A few years back I started attending my grandmother’s family reunions again. Of course she is long gone and so are all of her brothers and sisters. Only the “kids” are left and most of them are long in the tooth like me. My sister’s birthday falls close to this one, but she threatens my life if I reveal it to the group. This one has been thriving for more than fifty years.

The family of my dad’s sister started having a family reunion a couple of years ago. Maybe there is a resurgence of the practice among Caucasians. It seems to me that the scarier our world becomes the need for closeness with family becomes stronger. In those bygone days, all of the food that was served was home made. You knew whose fried chicken or coconut cake was the best. Now everything comes from the colonel or Publix Supermarket. Nothing remotely compares to my mother’s fried chicken or Aunt Alice’s pineapple upside-down cake.

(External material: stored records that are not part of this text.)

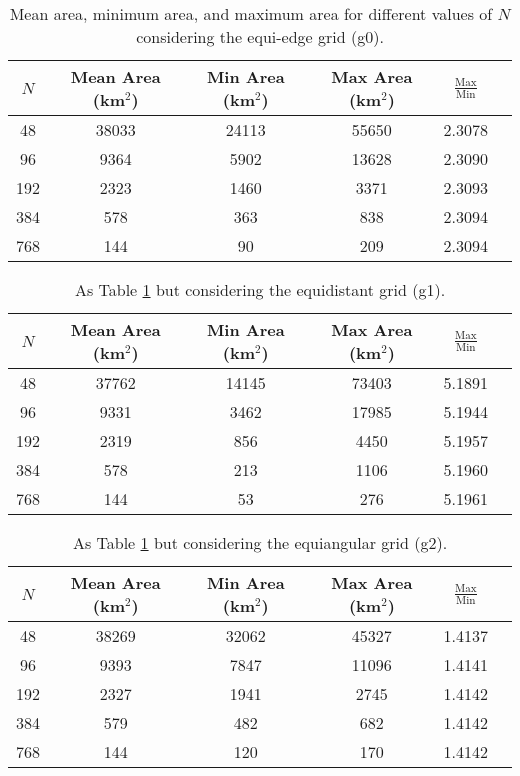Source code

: \begin{table}[htbp]
    \centering
    \caption{Mean area, minimum area, and maximum area for different values of $N$ considering the equi-edge grid (g0).\label{g0-da-table}}
    \begin{tabular}{cccccc}
        \toprule
        $N$ & Mean Area (km$^2$) & Min Area (km$^2$) & Max Area (km$^2$) & $\frac{\text{Max}}{\text{Min}}$ \\
        \midrule
        48 & 38033 & 24113 & 55650 & 2.3078 \\
        96 & 9364 & 5902 & 13628 & 2.3090 \\
        192 & 2323 & 1460 & 3371 & 2.3093 \\
        384 & 578 & 363 & 838 & 2.3094 \\
        768 & 144 & 90 & 209 & 2.3094 \\
        \bottomrule
    \end{tabular}
\end{table}

\begin{table}[htbp]
    \centering
    \caption{As Table \ref{g0-da-table} but considering the equidistant grid (g1). \label{g1-da-table}}
    \begin{tabular}{cccccc}
        \toprule
        $N$ & Mean Area (km$^2$) & Min Area (km$^2$) & Max Area (km$^2$) & $\frac{\text{Max}}{\text{Min}}$ \\
        \midrule
        48 & 37762 & 14145 & 73403 & 5.1891 \\
        96 & 9331 & 3462 & 17985 & 5.1944 \\
        192 & 2319 & 856 & 4450 & 5.1957 \\
        384 & 578 & 213 & 1106 & 5.1960 \\
        768 & 144 & 53 & 276 & 5.1961 \\
        \bottomrule
    \end{tabular}
\end{table}

\begin{table}[htbp]
    \centering
    \caption{As Table \ref{g0-da-table} but considering the equiangular grid (g2). \label{g2-da-table}}
    \begin{tabular}{cccccc}
        \toprule
        $N$ & Mean Area (km$^2$) & Min Area (km$^2$) & Max Area (km$^2$) & $\frac{\text{Max}}{\text{Min}}$ \\
        \midrule
        48 & 38269 & 32062 & 45327 & 1.4137 \\
        96 & 9393 & 7847 & 11096 & 1.4141 \\
        192 & 2327 & 1941 & 2745 & 1.4142 \\
        384 & 579 & 482 & 682 & 1.4142 \\
        768 & 144 & 120 & 170 & 1.4142 \\
        \bottomrule
    \end{tabular}
\end{table}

My Uncle Calvin told the best good old day’s tales and Cousin Virgil told the biggest whoppers. The children were not hothouse plants in those bygone days and didn’t need underfoot supervision; therefore the grownups could have real conversations. The laughter was contagious. Most of all you knew that you belonged. Birthdays, anniversaries and graduations were celebrated. New babies were passed from aunt to aunt. The absence of the recently departed were noted. Many of the attendees were late because their church service had lasted longer. Some were late because they are always late. One thing has not changed. Someone always returns thanks before anyone eats.